== REQUIREMENT ==
Whenever a line in the data holds the string "dizemos", copy that line.
[Start of Attachment]
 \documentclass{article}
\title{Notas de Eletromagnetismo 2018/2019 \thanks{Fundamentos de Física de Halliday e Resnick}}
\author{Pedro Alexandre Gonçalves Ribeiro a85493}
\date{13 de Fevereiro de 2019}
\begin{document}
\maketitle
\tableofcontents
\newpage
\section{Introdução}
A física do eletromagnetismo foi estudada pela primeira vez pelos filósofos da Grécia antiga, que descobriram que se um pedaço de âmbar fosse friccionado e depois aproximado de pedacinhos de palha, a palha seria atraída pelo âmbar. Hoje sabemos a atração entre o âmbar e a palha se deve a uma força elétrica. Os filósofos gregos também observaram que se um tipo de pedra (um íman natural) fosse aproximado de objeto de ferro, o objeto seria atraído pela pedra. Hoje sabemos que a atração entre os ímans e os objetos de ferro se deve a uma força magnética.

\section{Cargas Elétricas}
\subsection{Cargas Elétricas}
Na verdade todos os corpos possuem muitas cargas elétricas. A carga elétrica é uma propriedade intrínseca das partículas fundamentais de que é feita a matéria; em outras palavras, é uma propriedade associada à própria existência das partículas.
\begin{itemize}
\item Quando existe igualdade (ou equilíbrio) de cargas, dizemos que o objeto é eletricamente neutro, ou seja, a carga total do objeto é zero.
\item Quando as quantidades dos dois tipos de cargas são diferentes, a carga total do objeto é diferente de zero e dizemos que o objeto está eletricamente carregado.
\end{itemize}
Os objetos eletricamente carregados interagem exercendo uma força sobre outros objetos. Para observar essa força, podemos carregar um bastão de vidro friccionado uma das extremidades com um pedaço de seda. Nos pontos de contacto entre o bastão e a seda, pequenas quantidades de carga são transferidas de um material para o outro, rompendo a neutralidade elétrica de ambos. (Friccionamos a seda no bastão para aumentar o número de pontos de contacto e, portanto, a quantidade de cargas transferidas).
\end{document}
[End of Attachment]
== YOUR SOLUTION ==
\item Quando existe igualdade (ou equilíbrio) de cargas, dizemos que o objeto é eletricamente neutro, ou seja, a carga total do objeto é zero.
\item Quando as quantidades dos dois tipos de cargas são diferentes, a carga total do objeto é diferente de zero e dizemos que o objeto está eletricamente carregado.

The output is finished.